«Ecco che comincia la guerra tra i ribelli e le bande di al Qaida. Quella contro il governo del presidente Bashar el Assad è una rivoluzione con due anime: la prima è l’originale e nazionalista, è maggioritaria, è nata disarmata e poi si è militarizzata per autodifesa contro la spietata macchina di repressione del partito Baath siriano; la seconda è sopravvenuta più tardi, è minoritaria, è islamista (nel senso che non ha a cuore la Siria in sé ma combatte poer la causa musulmana globale), è parente di Osama bin Laden ed è nata già militarizzata (di più, usa anche tattiche terroristiche come le autobomba e gli attacchi suicidi)».
Scrive così in un articolo uscito oggi sul Foglio Daniele Raineri dalla Siria, per descrivere un conflitto che va avanti da più di un anno e che è tutto tranne che nettamente diviso tra buoni e cattivi.

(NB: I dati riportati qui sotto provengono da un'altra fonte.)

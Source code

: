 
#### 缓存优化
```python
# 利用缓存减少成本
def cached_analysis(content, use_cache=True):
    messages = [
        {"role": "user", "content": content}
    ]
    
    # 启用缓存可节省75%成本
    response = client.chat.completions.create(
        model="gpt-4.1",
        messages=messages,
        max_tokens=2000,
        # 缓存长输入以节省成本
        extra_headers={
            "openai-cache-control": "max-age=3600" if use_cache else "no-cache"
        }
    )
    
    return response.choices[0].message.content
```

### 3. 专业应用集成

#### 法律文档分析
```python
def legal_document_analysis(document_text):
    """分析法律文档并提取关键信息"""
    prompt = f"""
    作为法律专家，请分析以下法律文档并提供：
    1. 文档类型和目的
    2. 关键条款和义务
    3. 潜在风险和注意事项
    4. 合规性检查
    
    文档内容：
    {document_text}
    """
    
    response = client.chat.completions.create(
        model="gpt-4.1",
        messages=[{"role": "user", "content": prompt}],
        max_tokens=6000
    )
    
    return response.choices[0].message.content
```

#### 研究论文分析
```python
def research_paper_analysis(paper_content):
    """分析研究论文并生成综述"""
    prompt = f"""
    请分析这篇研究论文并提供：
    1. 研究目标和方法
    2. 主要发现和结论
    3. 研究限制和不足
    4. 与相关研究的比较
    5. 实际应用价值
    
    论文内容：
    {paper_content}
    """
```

CRISTIANI SOTTO ATTACCO. Proprio come diceva a Tempi, in un articolo dell’inviato Gian Micallessin, Hanna Jallouf, parroco superiore di Knaye, nella provincia di Idlib: «Come cristiani cerchiamo di restare neutrali, ma credimi, è difficile avere fiducia. Non sono un esercito di liberazione, sono delle bande che si muovono alla rinfusa. Più parlo con i loro capi più comprendo quanto i loro progetti siano confusi o pericolosi. Molti, moltissimi sono d’ispirazione integralista, almeno il 40 per cento sono dei fanatici mandati avanti e finanziati da paesi stranieri. Arrivano dai posti più caldi del Medio Oriente come lo Yemen, l’Iraq e il Libano. Si danno appuntamento alla frontiera turca e da lì scendono verso i nostri villaggi. Questa è la nostra più grande sventura. In ogni villaggio musulmano c’è qualcuno che dopo il loro arrivo si proclama “emiro” e distribuisce ordini. Chi resta nelle campagne semina la paura. Nei nostri villaggi i rapimenti sono ormai all’ordine del giorno. I figli dei cristiani vengono catturati per strada e le famiglie ricattate. Ogni settimana dobbiamo fare delle collette per riuscire a riaverli».

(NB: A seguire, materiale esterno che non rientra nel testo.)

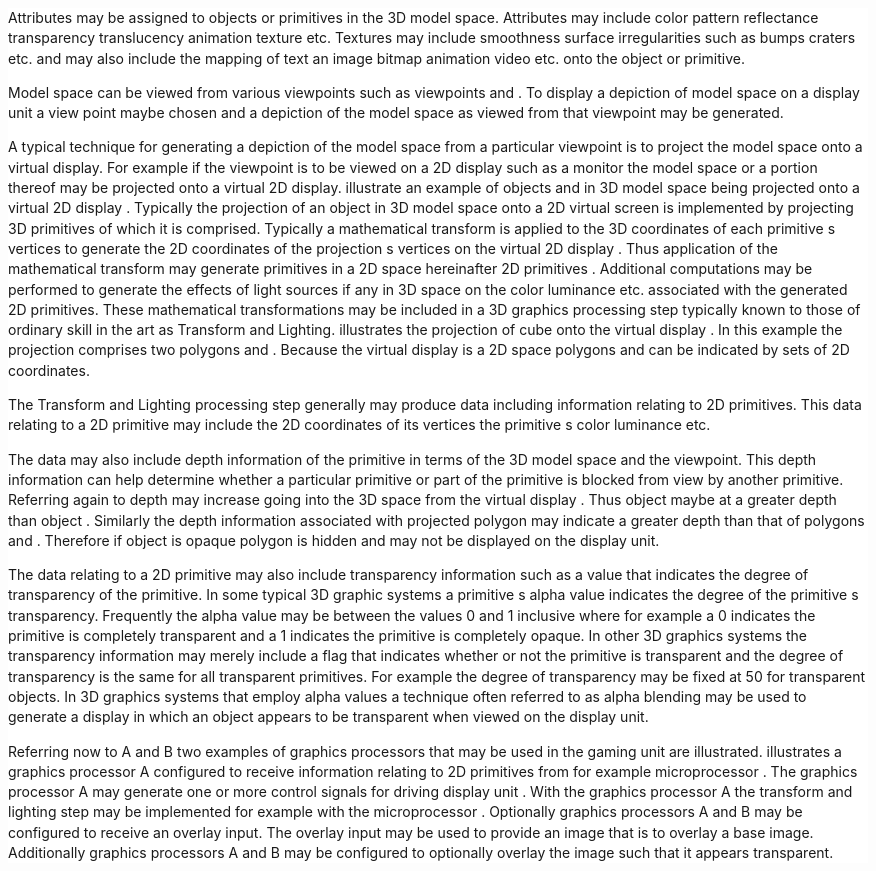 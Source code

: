 Attributes may be assigned to objects or primitives in the 3D model space. Attributes may include color pattern reflectance transparency translucency animation texture etc. Textures may include smoothness surface irregularities such as bumps craters etc. and may also include the mapping of text an image bitmap animation video etc. onto the object or primitive.

Model space can be viewed from various viewpoints such as viewpoints and . To display a depiction of model space on a display unit a view point maybe chosen and a depiction of the model space as viewed from that viewpoint may be generated.

A typical technique for generating a depiction of the model space from a particular viewpoint is to project the model space onto a virtual display. For example if the viewpoint is to be viewed on a 2D display such as a monitor the model space or a portion thereof may be projected onto a virtual 2D display. illustrate an example of objects and in 3D model space being projected onto a virtual 2D display . Typically the projection of an object in 3D model space onto a 2D virtual screen is implemented by projecting 3D primitives of which it is comprised. Typically a mathematical transform is applied to the 3D coordinates of each primitive s vertices to generate the 2D coordinates of the projection s vertices on the virtual 2D display . Thus application of the mathematical transform may generate primitives in a 2D space hereinafter 2D primitives . Additional computations may be performed to generate the effects of light sources if any in 3D space on the color luminance etc. associated with the generated 2D primitives. These mathematical transformations may be included in a 3D graphics processing step typically known to those of ordinary skill in the art as Transform and Lighting. illustrates the projection of cube onto the virtual display . In this example the projection comprises two polygons and . Because the virtual display is a 2D space polygons and can be indicated by sets of 2D coordinates.

The Transform and Lighting processing step generally may produce data including information relating to 2D primitives. This data relating to a 2D primitive may include the 2D coordinates of its vertices the primitive s color luminance etc.

The data may also include depth information of the primitive in terms of the 3D model space and the viewpoint. This depth information can help determine whether a particular primitive or part of the primitive is blocked from view by another primitive. Referring again to depth may increase going into the 3D space from the virtual display . Thus object maybe at a greater depth than object . Similarly the depth information associated with projected polygon may indicate a greater depth than that of polygons and . Therefore if object is opaque polygon is hidden and may not be displayed on the display unit.

The data relating to a 2D primitive may also include transparency information such as a value that indicates the degree of transparency of the primitive. In some typical 3D graphic systems a primitive s alpha value indicates the degree of the primitive s transparency. Frequently the alpha value may be between the values 0 and 1 inclusive where for example a 0 indicates the primitive is completely transparent and a 1 indicates the primitive is completely opaque. In other 3D graphics systems the transparency information may merely include a flag that indicates whether or not the primitive is transparent and the degree of transparency is the same for all transparent primitives. For example the degree of transparency may be fixed at 50 for transparent objects. In 3D graphics systems that employ alpha values a technique often referred to as alpha blending may be used to generate a display in which an object appears to be transparent when viewed on the display unit.

Referring now to A and B two examples of graphics processors that may be used in the gaming unit are illustrated. illustrates a graphics processor A configured to receive information relating to 2D primitives from for example microprocessor . The graphics processor A may generate one or more control signals for driving display unit . With the graphics processor A the transform and lighting step may be implemented for example with the microprocessor . Optionally graphics processors A and B may be configured to receive an overlay input. The overlay input may be used to provide an image that is to overlay a base image. Additionally graphics processors A and B may be configured to optionally overlay the image such that it appears transparent.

RIBELLI ISLAMICI E RIBELLI JIHADISTI. Le diverse fazioni di ribelli hanno cominciato a confrontarsi a Bab al Hawa, al confine tra Turchia e Siria, continua il Foglio. Gli jihadisti danno ascolto a un ideologo egiziano, che ripete: «Siete in guerra contro due eserciti di apostati. Uno è l’esercito di Assad. L’altro è l’esercito dei ribelli. Quando avrete finito con uno, toccherà anche all’altro». I ribelli della brigata al Farouq sono pure islamisti: «Prende il nome da Omar al Farouq, compagno del profeta Maometto. Al Farouq in arabo sta per “la differenza d’altezza” tra i credenti musulmani e gli infedeli. Il grido di guerra è “Dio è grande”», scrive Raineri. «Però gli uomini della Farouq sono inorriditi quando i jihadisti hanno voluto issare sul valico la bandiera di al Qaida».
ASSAD RESISTE. All’inizio di settembre i ribelli hanno fatto fuori il capo dei jihadisti a coltellate «e hanno buttato il suo corpo in un burrone». Ora riprenderanno la battaglia contro il regime di Assad, «che è logoro», ma resiste e risponde colpo su colpo.